What it buys is narrower, and still worth it. Fewer claims that outrun their evidence, and a record you can replay when one slips through.

What Builders Should Take From This

If you are building long-horizon agents, do not start with "which model is smartest?"

Start with the claim path.

What claims can the agent make? What evidence is required for each claim? Which claims require independent review? Which reviewer gets raw artifacts rather than summaries? Which claims are blocked when evidence is missing? Which claims can be downgraded from "supported" to "partial" instead of being forced into pass/fail? Which accepted claims become reusable memory? Which rejected claims are retained so the agent does not rediscover the same weak path?

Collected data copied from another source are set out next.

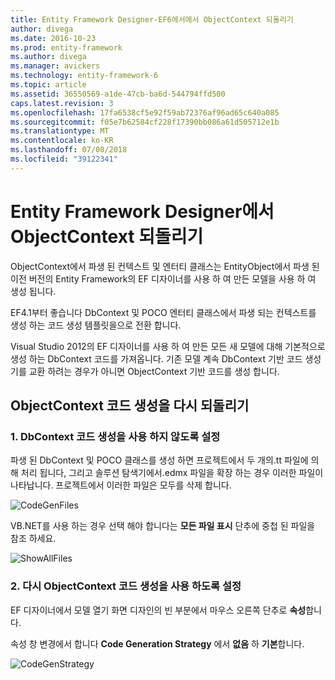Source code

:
 ```yaml
---
title: Entity Framework Designer-EF6에서에서 ObjectContext 되돌리기
author: divega
ms.date: 2016-10-23
ms.prod: entity-framework
ms.author: divega
ms.manager: avickers
ms.technology: entity-framework-6
ms.topic: article
ms.assetid: 36550569-a1de-47cb-ba6d-544794ffd500
caps.latest.revision: 3
ms.openlocfilehash: 17fa6538cf5e92f59ab72376af96ad65c640a085
ms.sourcegitcommit: f05e7b62584cf228f17390bb086a61d505712e1b
ms.translationtype: MT
ms.contentlocale: ko-KR
ms.lasthandoff: 07/08/2018
ms.locfileid: "39122341"
---
```

# <a name="reverting-to-objectcontext-in-entity-framework-designer"></a>Entity Framework Designer에서 ObjectContext 되돌리기
ObjectContext에서 파생 된 컨텍스트 및 엔터티 클래스는 EntityObject에서 파생 된 이전 버전의 Entity Framework의 EF 디자이너를 사용 하 여 만든 모델을 사용 하 여 생성 됩니다.

EF4.1부터 좋습니다 DbContext 및 POCO 엔터티 클래스에서 파생 되는 컨텍스트를 생성 하는 코드 생성 템플릿을으로 전환 합니다.

Visual Studio 2012의 EF 디자이너를 사용 하 여 만든 모든 새 모델에 대해 기본적으로 생성 하는 DbContext 코드를 가져옵니다. 기존 모델 계속 DbContext 기반 코드 생성기를 교환 하려는 경우가 아니면 ObjectContext 기반 코드를 생성 합니다.

## <a name="reverting-back-to-objectcontext-code-generation"></a>ObjectContext 코드 생성을 다시 되돌리기

### <a name="1-disable-dbcontext-code-generation"></a>1. DbContext 코드 생성을 사용 하지 않도록 설정

파생 된 DbContext 및 POCO 클래스를 생성 하면 프로젝트에서 두 개의.tt 파일에 의해 처리 됩니다, 그리고 솔루션 탐색기에서.edmx 파일을 확장 하는 경우 이러한 파일이 나타납니다. 프로젝트에서 이러한 파일은 모두를 삭제 합니다.

![CodeGenFiles](~/ef6/media/codegenfiles.png)

VB.NET를 사용 하는 경우 선택 해야 합니다는 **모든 파일 표시** 단추에 중첩 된 파일을 참조 하세요.

![ShowAllFiles](~/ef6/media/showallfiles.png)

### <a name="2-re-enable-objectcontext-code-generation"></a>2. 다시 ObjectContext 코드 생성을 사용 하도록 설정

EF 디자이너에서 모델 열기 화면 디자인의 빈 부분에서 마우스 오른쪽 단추로 **속성**합니다.

속성 창 변경에서 합니다 **Code Generation Strategy** 에서 **없음** 하 **기본**합니다.

![CodeGenStrategy](~/ef6/media/codegenstrategy.png)
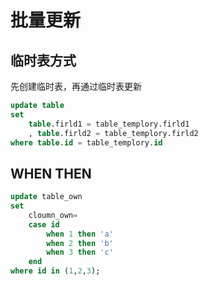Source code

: 
# 批量更新

## 临时表方式

先创建临时表，再通过临时表更新

```sql
update table
set
    table.firld1 = table_templory.firld1
    , table.firld2 = table_templory.firld2
where table.id = table_templory.id
```

## WHEN THEN

```sql
update table_own
set
    cloumn_own=
    case id
        when 1 then 'a'
        when 2 then 'b'
        when 3 then 'c'
    end
where id in (1,2,3);
```
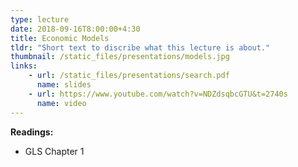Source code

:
 ```yaml
---
type: lecture
date: 2018-09-16T8:00:00+4:30
title: Economic Models
tldr: "Short text to discribe what this lecture is about."
thumbnail: /static_files/presentations/models.jpg
links: 
    - url: /static_files/presentations/search.pdf
      name: slides
    - url: https://www.youtube.com/watch?v=NDZdsqbcGTU&t=2740s
      name: video
---
```

**Readings:**
- GLS Chapter 1
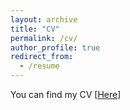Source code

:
 ```yaml
---
layout: archive
title: "CV"
permalink: /cv/
author_profile: true
redirect_from:
  - /resume
---
```


You can find my CV [[Here](/files/CV_Adolfo_Fuentes.pdf)]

This is a different product surface than chat.

It includes:

Claim ledgers
Evidence packs
Fresh-context review
Reviewer routing
Artifact contracts
Approval gates
Downgrade states
Trace retention
Rollback for harness changes

None of this sounds like model magic.

That is the point.

The next reliability gains in agentic systems will come from boring architecture around extraordinary models.

The model and harness layers are both moving toward agent-native execution. That makes the assurance layer more important, not less. As agents become more capable, they will produce more work than humans can inspect line by line. The only scalable response is to make the work auditable by design.

Plausible unsupported success is the failure mode to design against.

Not because it is dramatic.

Because it is quiet.

And quiet failures are the ones that make it furthest downstream.

Sources

Ruofeng Yang, Yongcan Li, Shuai Li, "ARIS: Autonomous Research via Adversarial Multi-Agent Collaboration," arXiv:2605.03042, submitted May 4, 2026: https://arxiv.org/abs/2605.03042
ARIS project repository: https://github.com/wanshuiyin/Auto-claude-code-research-in-sleep
Nex AGI, Nex-N2-Pro model card: https://huggingface.co/nex-agi/Nex-N2-Pro

Vendor and project-reported metrics are treated as directional, not independent benchmark results.